▸ THE DATA:

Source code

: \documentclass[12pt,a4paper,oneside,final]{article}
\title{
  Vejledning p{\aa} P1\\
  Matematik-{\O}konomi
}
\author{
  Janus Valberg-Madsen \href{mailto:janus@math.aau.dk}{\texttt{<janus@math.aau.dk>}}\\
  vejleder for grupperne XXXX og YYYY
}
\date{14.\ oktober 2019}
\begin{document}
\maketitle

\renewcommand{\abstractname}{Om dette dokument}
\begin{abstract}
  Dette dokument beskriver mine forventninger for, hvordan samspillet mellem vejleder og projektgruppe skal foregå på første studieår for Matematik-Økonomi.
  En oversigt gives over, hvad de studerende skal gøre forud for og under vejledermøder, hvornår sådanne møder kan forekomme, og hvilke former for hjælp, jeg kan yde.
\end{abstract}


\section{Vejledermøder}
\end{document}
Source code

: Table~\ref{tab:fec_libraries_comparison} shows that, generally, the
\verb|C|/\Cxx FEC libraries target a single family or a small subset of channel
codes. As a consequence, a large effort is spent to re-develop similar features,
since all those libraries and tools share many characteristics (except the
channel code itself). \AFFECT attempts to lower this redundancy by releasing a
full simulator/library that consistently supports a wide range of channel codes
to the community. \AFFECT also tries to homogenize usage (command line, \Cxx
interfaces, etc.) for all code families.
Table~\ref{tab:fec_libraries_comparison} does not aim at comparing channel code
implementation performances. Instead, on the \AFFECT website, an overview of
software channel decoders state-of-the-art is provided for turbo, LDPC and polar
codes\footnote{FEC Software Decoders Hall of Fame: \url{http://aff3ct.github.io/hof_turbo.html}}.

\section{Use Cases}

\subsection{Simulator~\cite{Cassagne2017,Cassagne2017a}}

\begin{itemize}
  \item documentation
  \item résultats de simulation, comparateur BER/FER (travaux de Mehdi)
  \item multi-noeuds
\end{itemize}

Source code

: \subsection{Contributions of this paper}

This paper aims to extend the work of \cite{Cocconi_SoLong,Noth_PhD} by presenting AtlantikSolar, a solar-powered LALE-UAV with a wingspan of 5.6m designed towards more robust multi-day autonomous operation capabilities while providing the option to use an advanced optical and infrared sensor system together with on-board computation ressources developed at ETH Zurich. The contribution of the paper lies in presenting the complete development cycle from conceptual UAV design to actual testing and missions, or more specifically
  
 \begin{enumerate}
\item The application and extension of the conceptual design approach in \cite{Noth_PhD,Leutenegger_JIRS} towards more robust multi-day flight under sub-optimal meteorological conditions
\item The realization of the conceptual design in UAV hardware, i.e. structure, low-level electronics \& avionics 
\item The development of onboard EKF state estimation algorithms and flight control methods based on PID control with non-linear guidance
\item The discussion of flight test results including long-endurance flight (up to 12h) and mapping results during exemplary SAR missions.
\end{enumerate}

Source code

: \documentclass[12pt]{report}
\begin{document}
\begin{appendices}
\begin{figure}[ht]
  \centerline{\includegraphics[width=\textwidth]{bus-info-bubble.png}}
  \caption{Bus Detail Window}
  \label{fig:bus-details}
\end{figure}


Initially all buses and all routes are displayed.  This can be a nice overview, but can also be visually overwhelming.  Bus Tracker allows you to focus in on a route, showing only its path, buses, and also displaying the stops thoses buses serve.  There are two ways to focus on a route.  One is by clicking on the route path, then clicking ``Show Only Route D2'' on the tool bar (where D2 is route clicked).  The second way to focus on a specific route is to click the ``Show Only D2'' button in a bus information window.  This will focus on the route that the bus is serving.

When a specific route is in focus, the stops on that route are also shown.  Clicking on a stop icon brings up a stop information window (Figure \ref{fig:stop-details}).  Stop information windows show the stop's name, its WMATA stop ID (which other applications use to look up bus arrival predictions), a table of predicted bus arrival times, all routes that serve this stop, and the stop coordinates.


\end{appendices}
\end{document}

▸ ASSIGNMENT: Set down every entry again, exactly as written.

▸ OUTPUT:
Source code

: \documentclass[12pt,a4paper,oneside,final]{article}
\title{
  Vejledning p{\aa} P1\\
  Matematik-{\O}konomi
}
\author{
  Janus Valberg-Madsen \href{mailto:janus@math.aau.dk}{\texttt{<janus@math.aau.dk>}}\\
  vejleder for grupperne XXXX og YYYY
}
\date{14.\ oktober 2019}
\begin{document}
\maketitle

\renewcommand{\abstractname}{Om dette dokument}
\begin{abstract}
  Dette dokument beskriver mine forventninger for, hvordan samspillet mellem vejleder og projektgruppe skal foregå på første studieår for Matematik-Økonomi.
  En oversigt gives over, hvad de studerende skal gøre forud for og under vejledermøder, hvornår sådanne møder kan forekomme, og hvilke former for hjælp, jeg kan yde.
\end{abstract}


\section{Vejledermøder}
\end{document}
Source code

: Table~\ref{tab:fec_libraries_comparison} shows that, generally, the
\verb|C|/\Cxx FEC libraries target a single family or a small subset of channel
codes. As a consequence, a large effort is spent to re-develop similar features,
since all those libraries and tools share many characteristics (except the
channel code itself). \AFFECT attempts to lower this redundancy by releasing a
full simulator/library that consistently supports a wide range of channel codes
to the community. \AFFECT also tries to homogenize usage (command line, \Cxx
interfaces, etc.) for all code families.
Table~\ref{tab:fec_libraries_comparison} does not aim at comparing channel code
implementation performances. Instead, on the \AFFECT website, an overview of
software channel decoders state-of-the-art is provided for turbo, LDPC and polar
codes\footnote{FEC Software Decoders Hall of Fame: \url{http://aff3ct.github.io/hof_turbo.html}}.

\section{Use Cases}

\subsection{Simulator~\cite{Cassagne2017,Cassagne2017a}}

\begin{itemize}
  \item documentation
  \item résultats de simulation, comparateur BER/FER (travaux de Mehdi)
  \item multi-noeuds
\end{itemize}

Source code

: \subsection{Contributions of this paper}

This paper aims to extend the work of \cite{Cocconi_SoLong,Noth_PhD} by presenting AtlantikSolar, a solar-powered LALE-UAV with a wingspan of 5.6m designed towards more robust multi-day autonomous operation capabilities while providing the option to use an advanced optical and infrared sensor system together with on-board computation ressources developed at ETH Zurich. The contribution of the paper lies in presenting the complete development cycle from conceptual UAV design to actual testing and missions, or more specifically
  
 \begin{enumerate}
\item The application and extension of the conceptual design approach in \cite{Noth_PhD,Leutenegger_JIRS} towards more robust multi-day flight under sub-optimal meteorological conditions
\item The realization of the conceptual design in UAV hardware, i.e. structure, low-level electronics \& avionics 
\item The development of onboard EKF state estimation algorithms and flight control methods based on PID control with non-linear guidance
\item The discussion of flight test results including long-endurance flight (up to 12h) and mapping results during exemplary SAR missions.
\end{enumerate}

Source code

: \documentclass[12pt]{report}
\begin{document}
\begin{appendices}
\begin{figure}[ht]
  \centerline{\includegraphics[width=\textwidth]{bus-info-bubble.png}}
  \caption{Bus Detail Window}
  \label{fig:bus-details}
\end{figure}


Initially all buses and all routes are displayed.  This can be a nice overview, but can also be visually overwhelming.  Bus Tracker allows you to focus in on a route, showing only its path, buses, and also displaying the stops thoses buses serve.  There are two ways to focus on a route.  One is by clicking on the route path, then clicking ``Show Only Route D2'' on the tool bar (where D2 is route clicked).  The second way to focus on a specific route is to click the ``Show Only D2'' button in a bus information window.  This will focus on the route that the bus is serving.

When a specific route is in focus, the stops on that route are also shown.  Clicking on a stop icon brings up a stop information window (Figure \ref{fig:stop-details}).  Stop information windows show the stop's name, its WMATA stop ID (which other applications use to look up bus arrival predictions), a table of predicted bus arrival times, all routes that serve this stop, and the stop coordinates.


\end{appendices}
\end{document}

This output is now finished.